Perhaps they should consider renaming themselves the Special Interest Commission, considering whose side they are really on.
Tampa Tribune: Regulators OK charging customers for ‘fracking’ exploration
BY JAMES L. ROSICA
Tribune/Scripps Capital Bureau
Published: December 18, 2014 | Updated: December 18, 2014 at 01:30 PM
TALLAHASSEE — The state’s utility regulators Thursday approved Florida Power & Light Co.’s request to charge its customers millions of dollars to explore for natural gas to run its power plants.
If successful, the project could save an average FPL residential customer nearly $2 per year, according to commission staff.
The utility sought permission to pass on the cost of a $191 million exploratory fracking project to its ratepayers. It will be a joint venture with Louisiana’s PetroQuest Energy.
The five-member Public Service Commission, which regulates the state’s investor-owned utilities, approved the request 4-1.
Commissioners Eduardo Balbis, Ronald A. Brisé, Julie I. Brown and Lisa Edgar voted for the proposal; commission chairman Art Graham was opposed.
“If customers are going to pay for gas that comes from unconventional sources, it should be cheaper,” Balbis said. “We have to protect customers from price fluctuations … I think this is a good contract.”
FPL spokeswoman Sarah Gatewood told reporters the utility ultimately expects the project to save customers millions of dollars.
“We look forward to moving forward,” Gatewood said.
Susan Glickman, Florida director for the Southern Alliance for Clean Energy, which opposed the proposal, continued to call the plan “very unorthodox.”
Among utilities, “there’s this constant refrain about the need for fuel diversity,” she said, referring to avoiding an overreliance on natural gas. “But this goes exactly in the opposite direction.”
Fracking, short for hydraulic fracturing, involves drilling deep underground and shooting fluid at high pressures to break up shale rock, releasing gas or oil trapped inside.
Critics continue to question an idea that, with the possibility of other drilling projects to follow, could cost FPL customers up to $750 million.
FPL has argued, however, that its ratepayers will save money in the long run if it finds gas by avoiding price spikes on the open market.
Staff members told commissioners the initial effort, if successful, could save the typical residential customer using 1,000 kilowatt hours a month as much as 16 cents per bill by 2016.
A regulation enacted in 1980, known as the state’s fuel clause, allows power companies to pass along the expense of fuel to run power plants.
Natural gas is the fuel that runs the turbines that produce electricity in most of Florida’s power plants.

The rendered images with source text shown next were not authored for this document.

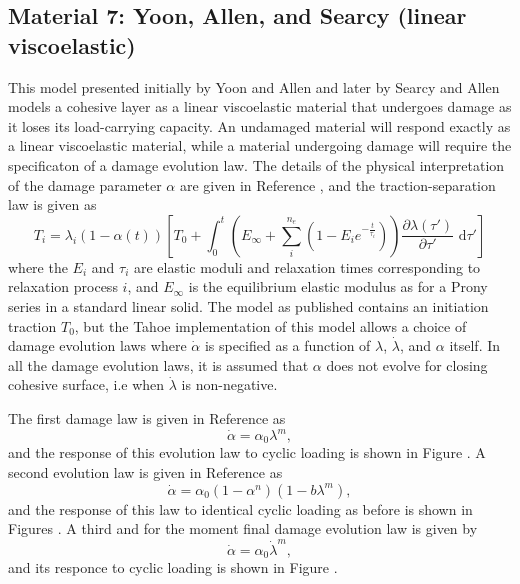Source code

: \subsection{Material 7: Yoon, Allen, and Searcy (linear viscoelastic)}
\label{sect.material.surface.yoon}
This model presented initially by Yoon and Allen and later by
Searcy and Allen models a cohesive layer as a linear viscoelastic material
that undergoes damage as it loses its load-carrying capacity. An undamaged
material will respond exactly as a linear viscoelastic material, while
a material undergoing damage will require the specificaton of a 
damage evolution law. The details of the physical interpretation of 
the damage parameter $\alpha$ are given in Reference \cite{Allen1999}, and 
the traction-separation law is given as
\begin{equation}
T_i = \lambda_i (1-\alpha(t))\left[ T_0 + \int_0^t \left( E_\infty + \sum_i^{n_e} (1-E_i 
e^{-\frac{t}{\tau_i}})\right) \frac{\partial \lambda(\tau')}{\partial \tau'} \mbox{ d}
\tau' \right]
\end{equation}
where the $E_i$ and $\tau_i$ are elastic moduli and relaxation times
corresponding to relaxation process $i$, and $E_\infty$ is the equilibrium
elastic modulus as for a Prony series in a standard linear solid. 
The model as published contains an initiation traction $T_0$, but the 
Tahoe implementation of this model allows a choice of
damage evolution laws where $\dot{\alpha}$ is specified as a function
of $\lambda$, $\dot{\lambda}$, and $\alpha$ itself. In all the damage
evolution laws, it is assumed that $\alpha$ does not evolve for closing
cohesive surface, i.e when $\dot{\lambda}$ is non-negative. 

The first damage law is given in Reference \cite{Allen2001} as
\begin{equation}
\dot{\alpha} = \alpha_0 \lambda^m,
\end{equation}
and the response of this evolution law to cyclic loading is shown 
in Figure . A second evolution law is given in Reference \cite{Allen1999} as
\begin{equation}
\dot{\alpha} = \alpha_0 (1-\alpha^n) (1- b \lambda^m),
\end{equation}
and the response of this law to identical cyclic loading as before
is shown in Figures .
A third and for the moment final damage evolution law is given by
\begin{equation}
\dot{\alpha} = \alpha_0 \dot{\lambda}^m,
\end{equation}
and its responce to cyclic loading is shown in Figure .

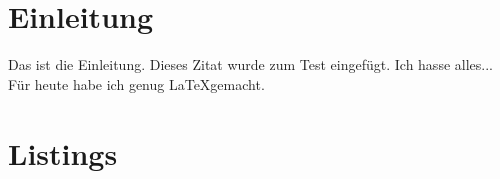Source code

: \chapter{Einleitung}

Das ist die Einleitung.\cite{test} Dieses Zitat wurde zum Test eingefügt.
Ich hasse alles... Für heute habe ich genug \LaTeX gemacht.

\chapter{Listings}



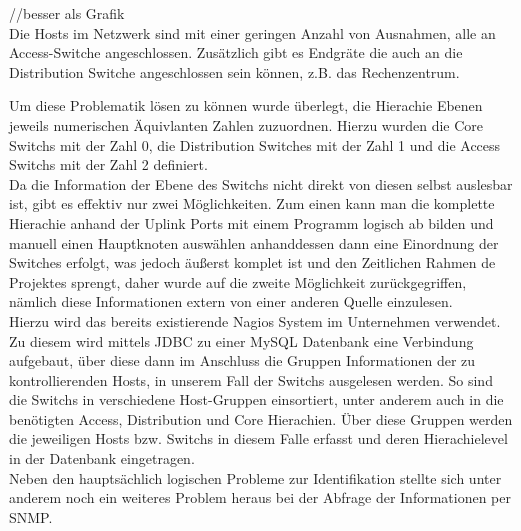 //besser als Grafik\\

Die Hosts im Netzwerk sind mit einer geringen Anzahl von Ausnahmen, alle an Access-Switche angeschlossen. Zusätzlich gibt es Endgräte die auch an die Distribution Switche angeschlossen sein können, z.B. das Rechenzentrum. 

Um diese Problematik lösen zu können wurde überlegt, die Hierachie Ebenen jeweils numerischen Äquivlanten Zahlen zuzuordnen. Hierzu wurden die Core Switchs mit der Zahl 0, die Distribution Switches mit der Zahl 1 und die Access Switchs mit der Zahl 2 definiert.\\
Da die Information der Ebene des Switchs nicht direkt von diesen selbst auslesbar ist, gibt es effektiv nur zwei Möglichkeiten. Zum einen kann man die komplette Hierachie anhand der Uplink Ports mit einem Programm logisch ab bilden und manuell einen Hauptknoten auswählen anhanddessen dann eine Einordnung der Switches erfolgt, was jedoch äußerst komplet ist und den Zeitlichen Rahmen de Projektes sprengt, daher wurde auf die zweite Möglichkeit zurückgegriffen, nämlich diese Informationen extern von einer anderen Quelle einzulesen.\\
Hierzu wird das bereits existierende Nagios System im Unternehmen verwendet. Zu diesem wird mittels JDBC zu einer MySQL Datenbank eine Verbindung aufgebaut, über diese dann im Anschluss die Gruppen Informationen der zu kontrollierenden Hosts, in unserem Fall der Switchs ausgelesen werden. So sind die Switchs in verschiedene Host-Gruppen einsortiert, unter anderem auch in die benötigten Access, Distribution und Core Hierachien. Über diese Gruppen werden die jeweiligen Hosts bzw. Switchs in diesem Falle erfasst und deren Hierachielevel in der Datenbank eingetragen.\\
Neben den hauptsächlich logischen Probleme zur Identifikation stellte sich unter anderem noch ein weiteres Problem heraus bei der Abfrage der Informationen per SNMP.\\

In Thursday’s case, FPL wanted the commission to apply the regulation to cover fuel that hasn’t been found yet.
Commissioner Lisa Edgar responded to concerns about fracking’s safety, saying most gas now used in Florida is already coming from fracking wells around the country.
The technique has raised concerns partly because the fluid injected into the ground contains chemicals that could pollute underground water supplies.
The commission has told utilities to “take all efforts to reduce fuel costs … and I believe that’s what this project is intended to do,” Edgar said.
Commissioner Ronald A. Brisé, however, said he questioned utilities getting into the production end of the energy business.
“The question is not what you think about fracking,” Brisé added, but rather, “do we have the tools to ensure that customers would be getting the best deal, all of the time?”
In other action, commissioners rejected another of FPL’s requests to also pass along the cost of lobbying the federal government on water quality regulations.
In a statement, Graham said the commission “determined that the utility did not meet a legal threshold for passing along costs to customers” in that case.